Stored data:

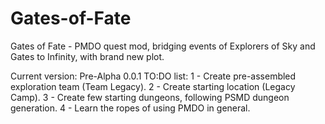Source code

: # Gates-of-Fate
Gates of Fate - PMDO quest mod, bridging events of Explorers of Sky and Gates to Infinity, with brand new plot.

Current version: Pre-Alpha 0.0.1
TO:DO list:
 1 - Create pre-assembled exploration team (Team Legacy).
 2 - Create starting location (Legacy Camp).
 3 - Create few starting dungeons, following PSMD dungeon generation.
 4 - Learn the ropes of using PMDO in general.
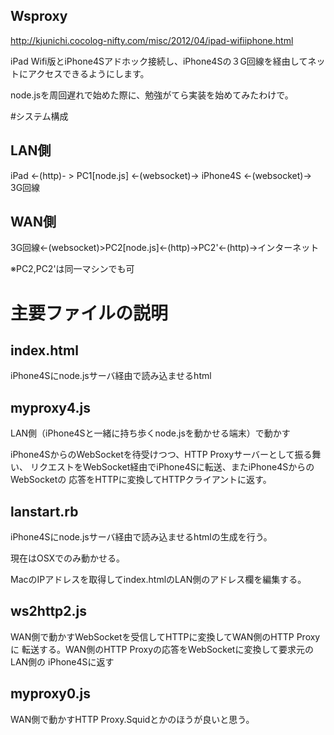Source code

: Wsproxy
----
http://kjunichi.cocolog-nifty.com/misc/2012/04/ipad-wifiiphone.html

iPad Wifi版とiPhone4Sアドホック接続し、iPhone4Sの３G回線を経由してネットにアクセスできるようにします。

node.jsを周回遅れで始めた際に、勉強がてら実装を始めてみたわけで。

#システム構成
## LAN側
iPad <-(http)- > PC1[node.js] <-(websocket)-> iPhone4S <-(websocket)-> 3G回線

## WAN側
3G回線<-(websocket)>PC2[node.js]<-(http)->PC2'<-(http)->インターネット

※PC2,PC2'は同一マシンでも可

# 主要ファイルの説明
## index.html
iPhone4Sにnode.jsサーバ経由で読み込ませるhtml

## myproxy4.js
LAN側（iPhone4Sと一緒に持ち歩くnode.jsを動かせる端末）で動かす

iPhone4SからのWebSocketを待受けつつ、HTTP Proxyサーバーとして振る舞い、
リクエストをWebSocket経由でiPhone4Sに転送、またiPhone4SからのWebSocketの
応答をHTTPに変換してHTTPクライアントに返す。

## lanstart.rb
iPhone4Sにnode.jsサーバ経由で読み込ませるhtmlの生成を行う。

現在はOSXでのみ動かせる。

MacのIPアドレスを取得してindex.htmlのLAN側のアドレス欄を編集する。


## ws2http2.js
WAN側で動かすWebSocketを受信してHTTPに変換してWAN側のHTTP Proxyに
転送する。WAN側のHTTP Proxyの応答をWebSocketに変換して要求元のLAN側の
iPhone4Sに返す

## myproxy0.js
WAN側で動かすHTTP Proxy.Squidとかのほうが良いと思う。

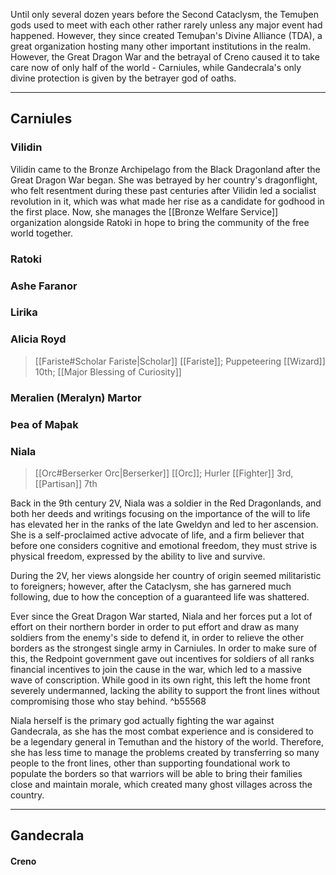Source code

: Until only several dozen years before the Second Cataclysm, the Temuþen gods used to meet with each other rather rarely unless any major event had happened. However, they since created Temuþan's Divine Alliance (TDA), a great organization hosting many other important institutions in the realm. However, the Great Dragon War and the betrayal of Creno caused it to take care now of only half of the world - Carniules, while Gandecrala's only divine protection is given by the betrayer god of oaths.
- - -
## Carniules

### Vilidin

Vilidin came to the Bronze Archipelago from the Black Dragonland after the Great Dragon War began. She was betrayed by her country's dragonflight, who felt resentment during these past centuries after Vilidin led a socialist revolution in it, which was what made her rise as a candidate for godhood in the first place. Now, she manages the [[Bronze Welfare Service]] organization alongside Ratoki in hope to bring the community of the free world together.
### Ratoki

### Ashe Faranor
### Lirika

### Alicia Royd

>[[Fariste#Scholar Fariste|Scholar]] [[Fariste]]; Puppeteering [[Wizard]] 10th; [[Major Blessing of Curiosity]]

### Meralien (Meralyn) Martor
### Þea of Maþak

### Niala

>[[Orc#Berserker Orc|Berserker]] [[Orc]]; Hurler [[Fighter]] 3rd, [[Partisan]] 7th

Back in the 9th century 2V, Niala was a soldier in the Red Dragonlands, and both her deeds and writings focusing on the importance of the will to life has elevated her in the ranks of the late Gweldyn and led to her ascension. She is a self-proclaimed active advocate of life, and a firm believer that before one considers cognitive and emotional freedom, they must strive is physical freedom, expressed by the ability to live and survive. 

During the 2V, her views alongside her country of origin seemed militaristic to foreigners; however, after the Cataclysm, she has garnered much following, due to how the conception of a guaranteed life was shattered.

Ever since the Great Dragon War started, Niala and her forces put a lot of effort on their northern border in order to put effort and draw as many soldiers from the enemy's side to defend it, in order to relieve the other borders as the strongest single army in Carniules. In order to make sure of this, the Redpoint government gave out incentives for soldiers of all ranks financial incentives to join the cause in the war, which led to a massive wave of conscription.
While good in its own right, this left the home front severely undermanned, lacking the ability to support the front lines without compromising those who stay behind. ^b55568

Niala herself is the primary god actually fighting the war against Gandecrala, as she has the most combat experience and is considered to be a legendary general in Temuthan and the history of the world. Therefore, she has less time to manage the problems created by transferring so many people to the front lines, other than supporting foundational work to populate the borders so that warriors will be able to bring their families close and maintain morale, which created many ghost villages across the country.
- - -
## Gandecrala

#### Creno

→ PROBLEM STATEMENT:
Exactly as written, print each entry, leaving all pictures out.

→ ANSWER AREA:
Source code

: # Gates-of-Fate
Gates of Fate - PMDO quest mod, bridging events of Explorers of Sky and Gates to Infinity, with brand new plot.

Current version: Pre-Alpha 0.0.1
TO:DO list:
 1 - Create pre-assembled exploration team (Team Legacy).
 2 - Create starting location (Legacy Camp).
 3 - Create few starting dungeons, following PSMD dungeon generation.
 4 - Learn the ropes of using PMDO in general.
Source code

: Wsproxy
----
http://kjunichi.cocolog-nifty.com/misc/2012/04/ipad-wifiiphone.html

iPad Wifi版とiPhone4Sアドホック接続し、iPhone4Sの３G回線を経由してネットにアクセスできるようにします。

node.jsを周回遅れで始めた際に、勉強がてら実装を始めてみたわけで。

#システム構成
## LAN側
iPad <-(http)- > PC1[node.js] <-(websocket)-> iPhone4S <-(websocket)-> 3G回線

## WAN側
3G回線<-(websocket)>PC2[node.js]<-(http)->PC2'<-(http)->インターネット

※PC2,PC2'は同一マシンでも可

# 主要ファイルの説明
## index.html
iPhone4Sにnode.jsサーバ経由で読み込ませるhtml

## myproxy4.js
LAN側（iPhone4Sと一緒に持ち歩くnode.jsを動かせる端末）で動かす

iPhone4SからのWebSocketを待受けつつ、HTTP Proxyサーバーとして振る舞い、
リクエストをWebSocket経由でiPhone4Sに転送、またiPhone4SからのWebSocketの
応答をHTTPに変換してHTTPクライアントに返す。

## lanstart.rb
iPhone4Sにnode.jsサーバ経由で読み込ませるhtmlの生成を行う。

現在はOSXでのみ動かせる。

MacのIPアドレスを取得してindex.htmlのLAN側のアドレス欄を編集する。


## ws2http2.js
WAN側で動かすWebSocketを受信してHTTPに変換してWAN側のHTTP Proxyに
転送する。WAN側のHTTP Proxyの応答をWebSocketに変換して要求元のLAN側の
iPhone4Sに返す

## myproxy0.js
WAN側で動かすHTTP Proxy.Squidとかのほうが良いと思う。

Source code

: Until only several dozen years before the Second Cataclysm, the Temuþen gods used to meet with each other rather rarely unless any major event had happened. However, they since created Temuþan's Divine Alliance (TDA), a great organization hosting many other important institutions in the realm. However, the Great Dragon War and the betrayal of Creno caused it to take care now of only half of the world - Carniules, while Gandecrala's only divine protection is given by the betrayer god of oaths.
- - -
## Carniules

### Vilidin

Vilidin came to the Bronze Archipelago from the Black Dragonland after the Great Dragon War began. She was betrayed by her country's dragonflight, who felt resentment during these past centuries after Vilidin led a socialist revolution in it, which was what made her rise as a candidate for godhood in the first place. Now, she manages the [[Bronze Welfare Service]] organization alongside Ratoki in hope to bring the community of the free world together.
### Ratoki

### Ashe Faranor
### Lirika

### Alicia Royd

>[[Fariste#Scholar Fariste|Scholar]] [[Fariste]]; Puppeteering [[Wizard]] 10th; [[Major Blessing of Curiosity]]

### Meralien (Meralyn) Martor
### Þea of Maþak

### Niala

>[[Orc#Berserker Orc|Berserker]] [[Orc]]; Hurler [[Fighter]] 3rd, [[Partisan]] 7th

Back in the 9th century 2V, Niala was a soldier in the Red Dragonlands, and both her deeds and writings focusing on the importance of the will to life has elevated her in the ranks of the late Gweldyn and led to her ascension. She is a self-proclaimed active advocate of life, and a firm believer that before one considers cognitive and emotional freedom, they must strive is physical freedom, expressed by the ability to live and survive. 

During the 2V, her views alongside her country of origin seemed militaristic to foreigners; however, after the Cataclysm, she has garnered much following, due to how the conception of a guaranteed life was shattered.

Ever since the Great Dragon War started, Niala and her forces put a lot of effort on their northern border in order to put effort and draw as many soldiers from the enemy's side to defend it, in order to relieve the other borders as the strongest single army in Carniules. In order to make sure of this, the Redpoint government gave out incentives for soldiers of all ranks financial incentives to join the cause in the war, which led to a massive wave of conscription.
While good in its own right, this left the home front severely undermanned, lacking the ability to support the front lines without compromising those who stay behind. ^b55568

Niala herself is the primary god actually fighting the war against Gandecrala, as she has the most combat experience and is considered to be a legendary general in Temuthan and the history of the world. Therefore, she has less time to manage the problems created by transferring so many people to the front lines, other than supporting foundational work to populate the borders so that warriors will be able to bring their families close and maintain morale, which created many ghost villages across the country.
- - -
## Gandecrala

#### Creno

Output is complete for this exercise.